Information concerning compliance with Section 16(a) of the Securities Exchange
Act of 1934, as amended, is presented in the definitive Proxy Statement dated
April 21, 1995, under the section entitled "Security Ownership of Directors,
Nominees and Executive Officers" and is incorporated herein by reference.

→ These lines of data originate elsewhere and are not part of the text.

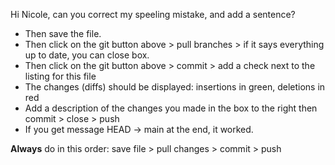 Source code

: Hi Nicole, can you correct my speeling mistake, and add a sentence?

- Then save the file.
- Then click on the git button above > pull branches > if it says everything up to date, you can close box.
- Then click on the git button above > commit > add a check next to the listing for this file
- The changes (diffs) should be displayed: insertions in green, deletions in red 
- Add a description of the changes you made in the box to the right then commit > close > push
- If you get message HEAD -> main at the end,  it worked.

**Always** do in this order: save file > pull changes > commit > push

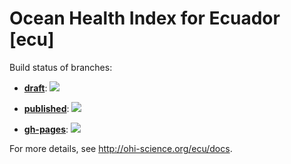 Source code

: # Ocean Health Index for Ecuador [ecu]

Build status of branches:

- [**draft**](https://github.com/OHI-Science/ecu/tree/draft): [![](https://travis-ci.org/OHI-Science/ecu/svg?branch=draft)](https://travis-ci.org/OHI-Science/ecu/branches)

- [**published**](https://github.com/OHI-Science/ecu/tree/published): [![](https://travis-ci.org/OHI-Science/ecu/svg?branch=published)](https://travis-ci.org/OHI-Science/ecu/branches)

- [**gh-pages**](https://github.com/OHI-Science/ecu/tree/gh-pages): [![](https://travis-ci.org/OHI-Science/ecu/svg?branch=gh-pages)](https://travis-ci.org/OHI-Science/ecu/branches)

For more details, see http://ohi-science.org/ecu/docs.
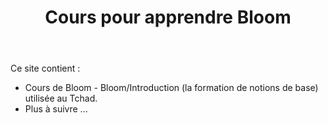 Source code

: ﻿---
id: intro
title : Cours pour apprendre Bloom 
sidebar_position : 1
---
Ce site contient :
- Cours de  Bloom - Bloom/Introduction (la formation de notions de base) utilisée au Tchad.
- Plus à suivre ... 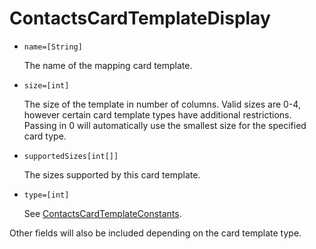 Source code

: # ContactsCardTemplateDisplay

* `name=[String]`

	The name of the mapping card template.

* `size=[int]`

	The size of the template in number of columns. Valid sizes are 0-4, however certain card template types have additional restrictions. Passing in 0 will automatically use the smallest size for the specified card type.

* `supportedSizes[int[]]`

	The sizes supported by this card template.

* `type=[int]`

	See [ContactsCardTemplateConstants](../../../../../osb-faro-contacts-api/src/main/java/com/liferay/osb/faro/contacts/model/constants/ContactsCardTemplateConstants.java).

Other fields will also be included depending on the card template type.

                                    11

 
                                    PART II

ITEM 5.  MARKET FOR REGISTRANT'S COMMON EQUITY AND RELATED STOCKHOLDER MATTERS

    The "Shareholder Information" and "Financial and Operating Statistics"
sections of the 1994 Annual Report to Shareholders (filed as Exhibit 13 to this
filing) are hereby incorporated by reference for information concerning the
market for and prices of the Company's common stock, the number of shareholders
and cash dividends paid.

    The terms of the Company's long-term debt instruments and agreements impose
restrictions on the payment of cash dividends. At December 31, 1994,
$121,754,000 of retained earnings was available for payment as cash dividends.
These covenants generally limit the payment of dividends in a fiscal year to the
total of net income earned since January 1, 1990, plus $20,000,000 less
dividends paid and purchases, redemptions or retirements of capital stock during
the period since December 4, 1991.

    The Board of Directors increased the quarterly dividend by 20% in the third
quarter of 1993, to $.06 per share, equal to an annual rate of $.24 per share
(after the effect of a three-for-one stock split distributed August 5, 1993).
While the Board of Directors intends to continue the practice of paying
dividends quarterly, amounts and dates of such dividends as may be declared will
necessarily be dependent upon the Company's future earnings and capital
requirements.

ITEM 6.  SELECTED FINANCIAL DATA, AND

ITEM 7.  MANAGEMENT'S DISCUSSION AND ANALYSIS OF FINANCIAL CONDITION AND RESULTS
         OF OPERATIONS, AND

ITEM 8.  FINANCIAL STATEMENTS AND SUPPLEMENTARY DATA

    The following portions of the 1994 Annual Report to Shareholders (filed as
Exhibit 13 to this filing) are hereby incorporated by reference.
    "Financial and Operating Statistics" for selected financial data of the
Company.
    "Management's Discussion and Analysis of Financial Condition and Results of
Operations."
    The consolidated financial statements as detailed in Item 14 (a)(1) below.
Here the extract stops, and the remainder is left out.